[Records drawn from a dataset]
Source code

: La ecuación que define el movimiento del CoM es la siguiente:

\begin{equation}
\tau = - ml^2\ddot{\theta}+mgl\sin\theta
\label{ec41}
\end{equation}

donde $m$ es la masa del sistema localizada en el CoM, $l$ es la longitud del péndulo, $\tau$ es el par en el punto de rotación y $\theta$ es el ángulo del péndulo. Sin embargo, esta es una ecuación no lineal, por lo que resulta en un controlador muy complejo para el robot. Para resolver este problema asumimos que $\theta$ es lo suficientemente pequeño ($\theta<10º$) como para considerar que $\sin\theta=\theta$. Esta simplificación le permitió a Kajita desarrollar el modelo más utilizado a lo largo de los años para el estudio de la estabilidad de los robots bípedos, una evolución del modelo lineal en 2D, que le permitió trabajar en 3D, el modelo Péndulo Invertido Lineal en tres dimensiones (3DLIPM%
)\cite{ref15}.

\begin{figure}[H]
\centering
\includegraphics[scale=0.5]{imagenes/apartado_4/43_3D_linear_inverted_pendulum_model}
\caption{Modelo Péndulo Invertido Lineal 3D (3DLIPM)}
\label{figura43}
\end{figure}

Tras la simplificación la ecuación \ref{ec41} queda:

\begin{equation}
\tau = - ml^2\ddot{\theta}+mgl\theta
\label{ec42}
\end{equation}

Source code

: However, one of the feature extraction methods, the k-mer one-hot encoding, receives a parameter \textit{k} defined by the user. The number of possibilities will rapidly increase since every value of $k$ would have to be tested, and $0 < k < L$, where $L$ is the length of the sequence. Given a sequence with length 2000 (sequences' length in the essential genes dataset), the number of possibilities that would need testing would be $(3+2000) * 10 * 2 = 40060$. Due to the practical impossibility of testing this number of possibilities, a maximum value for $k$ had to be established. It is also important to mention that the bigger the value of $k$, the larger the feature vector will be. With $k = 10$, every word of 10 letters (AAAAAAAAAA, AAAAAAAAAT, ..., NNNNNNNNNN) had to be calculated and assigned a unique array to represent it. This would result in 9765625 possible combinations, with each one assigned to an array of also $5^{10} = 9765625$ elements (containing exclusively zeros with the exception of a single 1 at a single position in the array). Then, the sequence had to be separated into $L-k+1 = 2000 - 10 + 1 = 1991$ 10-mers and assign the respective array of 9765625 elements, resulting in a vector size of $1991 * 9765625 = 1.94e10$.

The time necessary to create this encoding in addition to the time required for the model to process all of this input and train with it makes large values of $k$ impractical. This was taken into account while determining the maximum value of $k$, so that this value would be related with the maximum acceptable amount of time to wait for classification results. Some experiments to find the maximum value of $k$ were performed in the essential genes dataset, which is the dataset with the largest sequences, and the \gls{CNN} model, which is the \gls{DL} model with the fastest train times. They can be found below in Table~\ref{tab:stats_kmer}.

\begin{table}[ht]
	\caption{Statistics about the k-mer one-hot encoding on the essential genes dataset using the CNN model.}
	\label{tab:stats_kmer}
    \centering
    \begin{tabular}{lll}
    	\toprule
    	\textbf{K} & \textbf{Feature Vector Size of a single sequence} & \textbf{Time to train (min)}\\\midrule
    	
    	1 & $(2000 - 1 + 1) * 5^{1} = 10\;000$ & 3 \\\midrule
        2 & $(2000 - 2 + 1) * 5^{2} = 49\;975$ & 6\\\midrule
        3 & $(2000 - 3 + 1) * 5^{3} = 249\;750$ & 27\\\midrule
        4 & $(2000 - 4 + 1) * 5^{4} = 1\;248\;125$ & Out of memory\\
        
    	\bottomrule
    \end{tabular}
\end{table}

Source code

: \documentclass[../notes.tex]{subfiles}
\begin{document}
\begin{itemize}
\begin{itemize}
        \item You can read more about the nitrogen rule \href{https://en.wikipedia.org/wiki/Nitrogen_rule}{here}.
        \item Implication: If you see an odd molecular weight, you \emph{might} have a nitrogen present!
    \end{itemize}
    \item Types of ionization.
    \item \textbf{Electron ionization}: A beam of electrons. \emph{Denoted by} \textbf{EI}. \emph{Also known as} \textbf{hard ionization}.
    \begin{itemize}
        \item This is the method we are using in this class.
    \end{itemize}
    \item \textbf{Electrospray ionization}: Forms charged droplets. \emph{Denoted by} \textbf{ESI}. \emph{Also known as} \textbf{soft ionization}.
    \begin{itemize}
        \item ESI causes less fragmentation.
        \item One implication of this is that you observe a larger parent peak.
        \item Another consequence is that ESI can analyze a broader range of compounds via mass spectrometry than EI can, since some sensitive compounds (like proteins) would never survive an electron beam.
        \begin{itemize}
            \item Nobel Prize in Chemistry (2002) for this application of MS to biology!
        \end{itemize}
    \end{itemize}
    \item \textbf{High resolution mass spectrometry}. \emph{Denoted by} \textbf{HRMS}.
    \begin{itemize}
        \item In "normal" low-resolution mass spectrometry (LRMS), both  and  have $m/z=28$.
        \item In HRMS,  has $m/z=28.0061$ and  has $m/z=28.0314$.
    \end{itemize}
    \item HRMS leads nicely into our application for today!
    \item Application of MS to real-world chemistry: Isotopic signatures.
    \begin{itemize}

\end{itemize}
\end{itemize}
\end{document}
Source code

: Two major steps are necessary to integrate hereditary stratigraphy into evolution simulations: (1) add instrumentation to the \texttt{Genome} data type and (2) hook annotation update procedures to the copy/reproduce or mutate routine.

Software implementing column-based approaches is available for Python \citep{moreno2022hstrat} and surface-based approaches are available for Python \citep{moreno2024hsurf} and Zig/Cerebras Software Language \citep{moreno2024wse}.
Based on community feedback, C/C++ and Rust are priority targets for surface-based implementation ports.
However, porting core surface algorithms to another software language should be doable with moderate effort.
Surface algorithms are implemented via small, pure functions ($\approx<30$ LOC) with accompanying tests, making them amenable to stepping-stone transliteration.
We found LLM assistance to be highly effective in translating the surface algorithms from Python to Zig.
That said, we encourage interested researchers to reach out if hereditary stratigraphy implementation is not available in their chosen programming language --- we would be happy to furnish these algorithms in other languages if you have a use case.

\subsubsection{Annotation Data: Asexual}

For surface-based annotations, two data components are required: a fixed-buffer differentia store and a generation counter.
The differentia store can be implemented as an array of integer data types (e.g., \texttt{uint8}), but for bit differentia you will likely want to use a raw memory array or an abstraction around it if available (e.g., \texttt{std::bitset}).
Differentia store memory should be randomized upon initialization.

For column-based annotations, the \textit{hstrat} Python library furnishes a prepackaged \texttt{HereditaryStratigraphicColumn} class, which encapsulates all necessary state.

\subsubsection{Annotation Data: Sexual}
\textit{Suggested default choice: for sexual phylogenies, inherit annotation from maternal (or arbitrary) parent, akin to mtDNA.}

WHAT YOU NEED TO DO:
Each entry above needs to be retyped exactly.

REPLY TO THE EXERCISE:
Source code

: La ecuación que define el movimiento del CoM es la siguiente:

\begin{equation}
\tau = - ml^2\ddot{\theta}+mgl\sin\theta
\label{ec41}
\end{equation}

donde $m$ es la masa del sistema localizada en el CoM, $l$ es la longitud del péndulo, $\tau$ es el par en el punto de rotación y $\theta$ es el ángulo del péndulo. Sin embargo, esta es una ecuación no lineal, por lo que resulta en un controlador muy complejo para el robot. Para resolver este problema asumimos que $\theta$ es lo suficientemente pequeño ($\theta<10º$) como para considerar que $\sin\theta=\theta$. Esta simplificación le permitió a Kajita desarrollar el modelo más utilizado a lo largo de los años para el estudio de la estabilidad de los robots bípedos, una evolución del modelo lineal en 2D, que le permitió trabajar en 3D, el modelo Péndulo Invertido Lineal en tres dimensiones (3DLIPM%
)\cite{ref15}.

\begin{figure}[H]
\centering
\includegraphics[scale=0.5]{imagenes/apartado_4/43_3D_linear_inverted_pendulum_model}
\caption{Modelo Péndulo Invertido Lineal 3D (3DLIPM)}
\label{figura43}
\end{figure}

Tras la simplificación la ecuación \ref{ec41} queda:

\begin{equation}
\tau = - ml^2\ddot{\theta}+mgl\theta
\label{ec42}
\end{equation}

Source code

: However, one of the feature extraction methods, the k-mer one-hot encoding, receives a parameter \textit{k} defined by the user. The number of possibilities will rapidly increase since every value of $k$ would have to be tested, and $0 < k < L$, where $L$ is the length of the sequence. Given a sequence with length 2000 (sequences' length in the essential genes dataset), the number of possibilities that would need testing would be $(3+2000) * 10 * 2 = 40060$. Due to the practical impossibility of testing this number of possibilities, a maximum value for $k$ had to be established. It is also important to mention that the bigger the value of $k$, the larger the feature vector will be. With $k = 10$, every word of 10 letters (AAAAAAAAAA, AAAAAAAAAT, ..., NNNNNNNNNN) had to be calculated and assigned a unique array to represent it. This would result in 9765625 possible combinations, with each one assigned to an array of also $5^{10} = 9765625$ elements (containing exclusively zeros with the exception of a single 1 at a single position in the array). Then, the sequence had to be separated into $L-k+1 = 2000 - 10 + 1 = 1991$ 10-mers and assign the respective array of 9765625 elements, resulting in a vector size of $1991 * 9765625 = 1.94e10$.

The time necessary to create this encoding in addition to the time required for the model to process all of this input and train with it makes large values of $k$ impractical. This was taken into account while determining the maximum value of $k$, so that this value would be related with the maximum acceptable amount of time to wait for classification results. Some experiments to find the maximum value of $k$ were performed in the essential genes dataset, which is the dataset with the largest sequences, and the \gls{CNN} model, which is the \gls{DL} model with the fastest train times. They can be found below in Table~\ref{tab:stats_kmer}.

\begin{table}[ht]
	\caption{Statistics about the k-mer one-hot encoding on the essential genes dataset using the CNN model.}
	\label{tab:stats_kmer}
    \centering
    \begin{tabular}{lll}
    	\toprule
    	\textbf{K} & \textbf{Feature Vector Size of a single sequence} & \textbf{Time to train (min)}\\\midrule
    	
    	1 & $(2000 - 1 + 1) * 5^{1} = 10\;000$ & 3 \\\midrule
        2 & $(2000 - 2 + 1) * 5^{2} = 49\;975$ & 6\\\midrule
        3 & $(2000 - 3 + 1) * 5^{3} = 249\;750$ & 27\\\midrule
        4 & $(2000 - 4 + 1) * 5^{4} = 1\;248\;125$ & Out of memory\\
        
    	\bottomrule
    \end{tabular}
\end{table}

Source code

: \documentclass[../notes.tex]{subfiles}
\begin{document}
\begin{itemize}
\begin{itemize}
        \item You can read more about the nitrogen rule \href{https://en.wikipedia.org/wiki/Nitrogen_rule}{here}.
        \item Implication: If you see an odd molecular weight, you \emph{might} have a nitrogen present!
    \end{itemize}
    \item Types of ionization.
    \item \textbf{Electron ionization}: A beam of electrons. \emph{Denoted by} \textbf{EI}. \emph{Also known as} \textbf{hard ionization}.
    \begin{itemize}
        \item This is the method we are using in this class.
    \end{itemize}
    \item \textbf{Electrospray ionization}: Forms charged droplets. \emph{Denoted by} \textbf{ESI}. \emph{Also known as} \textbf{soft ionization}.
    \begin{itemize}
        \item ESI causes less fragmentation.
        \item One implication of this is that you observe a larger parent peak.
        \item Another consequence is that ESI can analyze a broader range of compounds via mass spectrometry than EI can, since some sensitive compounds (like proteins) would never survive an electron beam.
        \begin{itemize}
            \item Nobel Prize in Chemistry (2002) for this application of MS to biology!
        \end{itemize}
    \end{itemize}
    \item \textbf{High resolution mass spectrometry}. \emph{Denoted by} \textbf{HRMS}.
    \begin{itemize}
        \item In "normal" low-resolution mass spectrometry (LRMS), both  and  have $m/z=28$.
        \item In HRMS,  has $m/z=28.0061$ and  has $m/z=28.0314$.
    \end{itemize}
    \item HRMS leads nicely into our application for today!
    \item Application of MS to real-world chemistry: Isotopic signatures.
    \begin{itemize}

\end{itemize}
\end{itemize}
\end{document}
Source code

: Two major steps are necessary to integrate hereditary stratigraphy into evolution simulations: (1) add instrumentation to the \texttt{Genome} data type and (2) hook annotation update procedures to the copy/reproduce or mutate routine.

Software implementing column-based approaches is available for Python \citep{moreno2022hstrat} and surface-based approaches are available for Python \citep{moreno2024hsurf} and Zig/Cerebras Software Language \citep{moreno2024wse}.
Based on community feedback, C/C++ and Rust are priority targets for surface-based implementation ports.
However, porting core surface algorithms to another software language should be doable with moderate effort.
Surface algorithms are implemented via small, pure functions ($\approx<30$ LOC) with accompanying tests, making them amenable to stepping-stone transliteration.
We found LLM assistance to be highly effective in translating the surface algorithms from Python to Zig.
That said, we encourage interested researchers to reach out if hereditary stratigraphy implementation is not available in their chosen programming language --- we would be happy to furnish these algorithms in other languages if you have a use case.

\subsubsection{Annotation Data: Asexual}

For surface-based annotations, two data components are required: a fixed-buffer differentia store and a generation counter.
The differentia store can be implemented as an array of integer data types (e.g., \texttt{uint8}), but for bit differentia you will likely want to use a raw memory array or an abstraction around it if available (e.g., \texttt{std::bitset}).
Differentia store memory should be randomized upon initialization.

For column-based annotations, the \textit{hstrat} Python library furnishes a prepackaged \texttt{HereditaryStratigraphicColumn} class, which encapsulates all necessary state.

\subsubsection{Annotation Data: Sexual}
\textit{Suggested default choice: for sexual phylogenies, inherit annotation from maternal (or arbitrary) parent, akin to mtDNA.}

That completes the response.